We live in a fairly big house now but when DD was born we were in a 2 bed flat. One of her friends came round when she was in reception with her mum who was absolutely charming and sweet and commented what a lovely cosy home we had

DD got invited back. Their entrance hall alone was so big we could have fitted the entire flat in it with space to spare. The whole house was immaculate.. I nearly fainted. Her parents were never anything but lovely when they visited us and I never felt judged.

I would judge a filthy home but never a small or slightly unkempt one

Can I ask... would you have assumed that the mum would judge if you hadn't invited her to yours first before visiting her house?

Just asking because we live in a bigger than average property for our area and I would hope that people wouldn't not invite my DS for playdates just because we hosted the first playdate and they feel awkward. That would make me a bit sad. He's only little so far, but he has loved every playdate he has been on, whatever the size of the house/flat.

TheYearOfSmallThings · 09/02/2022 10:35

I always washed all the clothes she brought with her and just let her wear DD2s in our house.

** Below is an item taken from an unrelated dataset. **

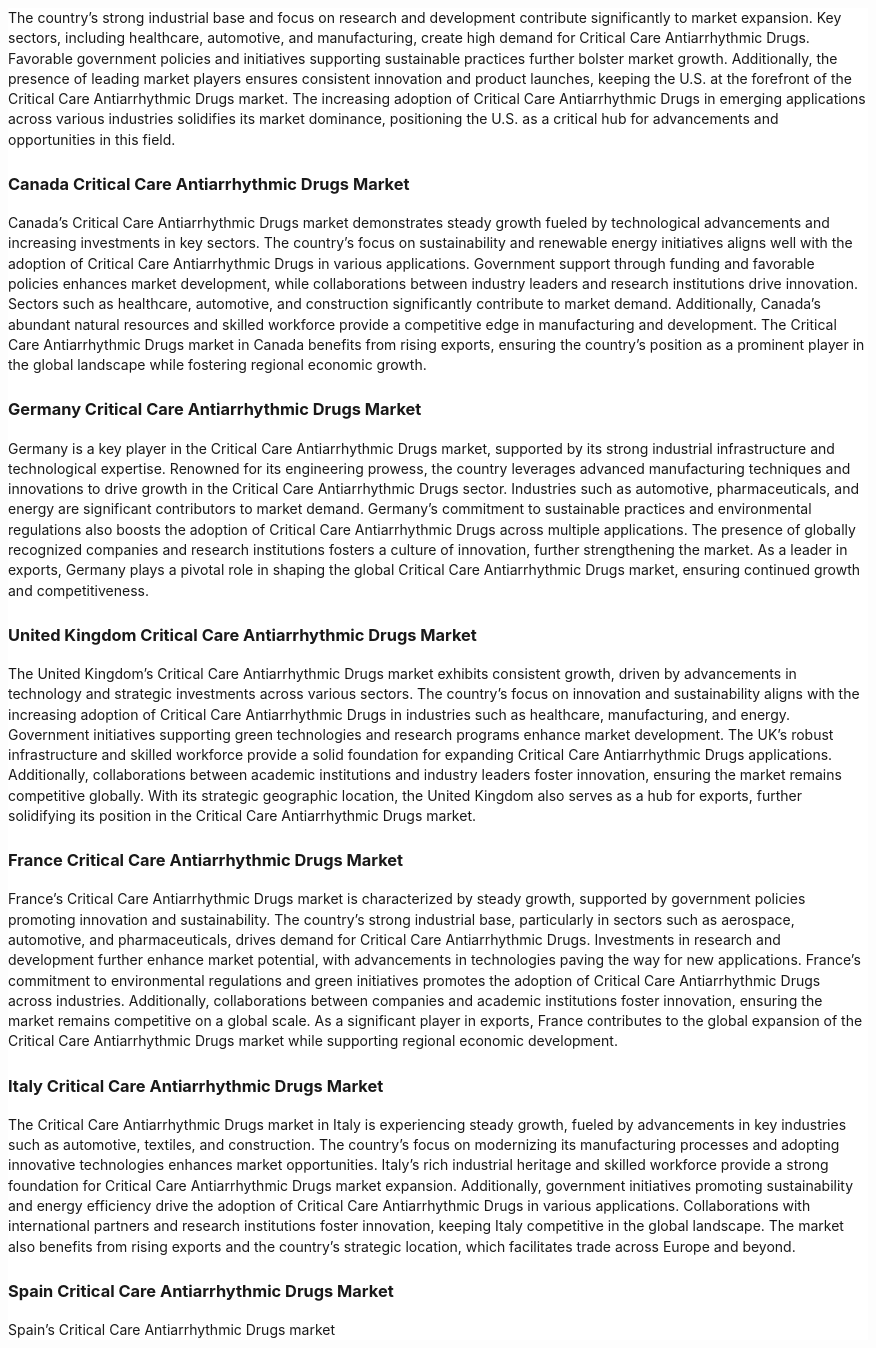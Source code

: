 The country&rsquo;s strong industrial base and focus on research and development contribute significantly to market expansion. Key sectors, including healthcare, automotive, and manufacturing, create high demand for Critical Care Antiarrhythmic Drugs. Favorable government policies and initiatives supporting sustainable practices further bolster market growth. Additionally, the presence of leading market players ensures consistent innovation and product launches, keeping the U.S. at the forefront of the Critical Care Antiarrhythmic Drugs market. The increasing adoption of Critical Care Antiarrhythmic Drugs in emerging applications across various industries solidifies its market dominance, positioning the U.S. as a critical hub for advancements and opportunities in this field.</p><h3>Canada Critical Care Antiarrhythmic Drugs Market</h3><p>Canada&rsquo;s Critical Care Antiarrhythmic Drugs market demonstrates steady growth fueled by technological advancements and increasing investments in key sectors. The country&rsquo;s focus on sustainability and renewable energy initiatives aligns well with the adoption of Critical Care Antiarrhythmic Drugs in various applications. Government support through funding and favorable policies enhances market development, while collaborations between industry leaders and research institutions drive innovation. Sectors such as healthcare, automotive, and construction significantly contribute to market demand. Additionally, Canada&rsquo;s abundant natural resources and skilled workforce provide a competitive edge in manufacturing and development. The Critical Care Antiarrhythmic Drugs market in Canada benefits from rising exports, ensuring the country&rsquo;s position as a prominent player in the global landscape while fostering regional economic growth.</p><h3>Germany Critical Care Antiarrhythmic Drugs Market</h3><p>Germany is a key player in the Critical Care Antiarrhythmic Drugs market, supported by its strong industrial infrastructure and technological expertise. Renowned for its engineering prowess, the country leverages advanced manufacturing techniques and innovations to drive growth in the Critical Care Antiarrhythmic Drugs sector. Industries such as automotive, pharmaceuticals, and energy are significant contributors to market demand. Germany&rsquo;s commitment to sustainable practices and environmental regulations also boosts the adoption of Critical Care Antiarrhythmic Drugs across multiple applications. The presence of globally recognized companies and research institutions fosters a culture of innovation, further strengthening the market. As a leader in exports, Germany plays a pivotal role in shaping the global Critical Care Antiarrhythmic Drugs market, ensuring continued growth and competitiveness.</p><h3>United Kingdom Critical Care Antiarrhythmic Drugs Market</h3><p>The United Kingdom&rsquo;s Critical Care Antiarrhythmic Drugs market exhibits consistent growth, driven by advancements in technology and strategic investments across various sectors. The country&rsquo;s focus on innovation and sustainability aligns with the increasing adoption of Critical Care Antiarrhythmic Drugs in industries such as healthcare, manufacturing, and energy. Government initiatives supporting green technologies and research programs enhance market development. The UK&rsquo;s robust infrastructure and skilled workforce provide a solid foundation for expanding Critical Care Antiarrhythmic Drugs applications. Additionally, collaborations between academic institutions and industry leaders foster innovation, ensuring the market remains competitive globally. With its strategic geographic location, the United Kingdom also serves as a hub for exports, further solidifying its position in the Critical Care Antiarrhythmic Drugs market.</p><h3>France Critical Care Antiarrhythmic Drugs Market</h3><p>France&rsquo;s Critical Care Antiarrhythmic Drugs market is characterized by steady growth, supported by government policies promoting innovation and sustainability. The country&rsquo;s strong industrial base, particularly in sectors such as aerospace, automotive, and pharmaceuticals, drives demand for Critical Care Antiarrhythmic Drugs. Investments in research and development further enhance market potential, with advancements in technologies paving the way for new applications. France&rsquo;s commitment to environmental regulations and green initiatives promotes the adoption of Critical Care Antiarrhythmic Drugs across industries. Additionally, collaborations between companies and academic institutions foster innovation, ensuring the market remains competitive on a global scale. As a significant player in exports, France contributes to the global expansion of the Critical Care Antiarrhythmic Drugs market while supporting regional economic development.</p><h3>Italy Critical Care Antiarrhythmic Drugs Market</h3><p>The Critical Care Antiarrhythmic Drugs market in Italy is experiencing steady growth, fueled by advancements in key industries such as automotive, textiles, and construction. The country&rsquo;s focus on modernizing its manufacturing processes and adopting innovative technologies enhances market opportunities. Italy&rsquo;s rich industrial heritage and skilled workforce provide a strong foundation for Critical Care Antiarrhythmic Drugs market expansion. Additionally, government initiatives promoting sustainability and energy efficiency drive the adoption of Critical Care Antiarrhythmic Drugs in various applications. Collaborations with international partners and research institutions foster innovation, keeping Italy competitive in the global landscape. The market also benefits from rising exports and the country&rsquo;s strategic location, which facilitates trade across Europe and beyond.</p><h3>Spain Critical Care Antiarrhythmic Drugs Market</h3><p>Spain&rsquo;s Critical Care Antiarrhythmic Drugs market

Eh?! You made her strip and put on clean clothes before you let her in your house?

yourestandingonmyneck · 09/02/2022 13:59

Nope. Houses where me and my child are made to feel welcome are the best play dates, by a mile.

Not interested in any of the rest of it.

Some of the best play dates we've had have been in flats, very un "instagrammy" but with a lot of fun going on.

I can see why this could bother you, but try not to let it XxX

Rumplestrumpet · 09/02/2022 14:03

Size or decor of your house? No. Unwelcoming and unwilling to offer a cup of tea? Yes.

Honestly I worry that people will judge me because our house is messy with toys, crafts, etc we never manage to keep on top of. And when I go to someone's house that is Instagram-perfect I'm nervous to invite them back to mine. But the truth is it's really all about the kids having fun and me having a nice chat with the mum - I honestly don't care about the rest.

LittleGwyneth · 09/02/2022 14:33

The most important thing is that you don't let it prevent your children from having playdates. I know they're regarded as unimportant on Mumsnet but I think they're really great for children and it's a shame to miss out. As a nanny I picked up and dropped off from so many different houses and I always found it interesting what a wide scope of accommodation there is. It's more than likely your kids will have something (ipad, fruit juice, a sibling etc) that another child will find more amazing than their own very big house.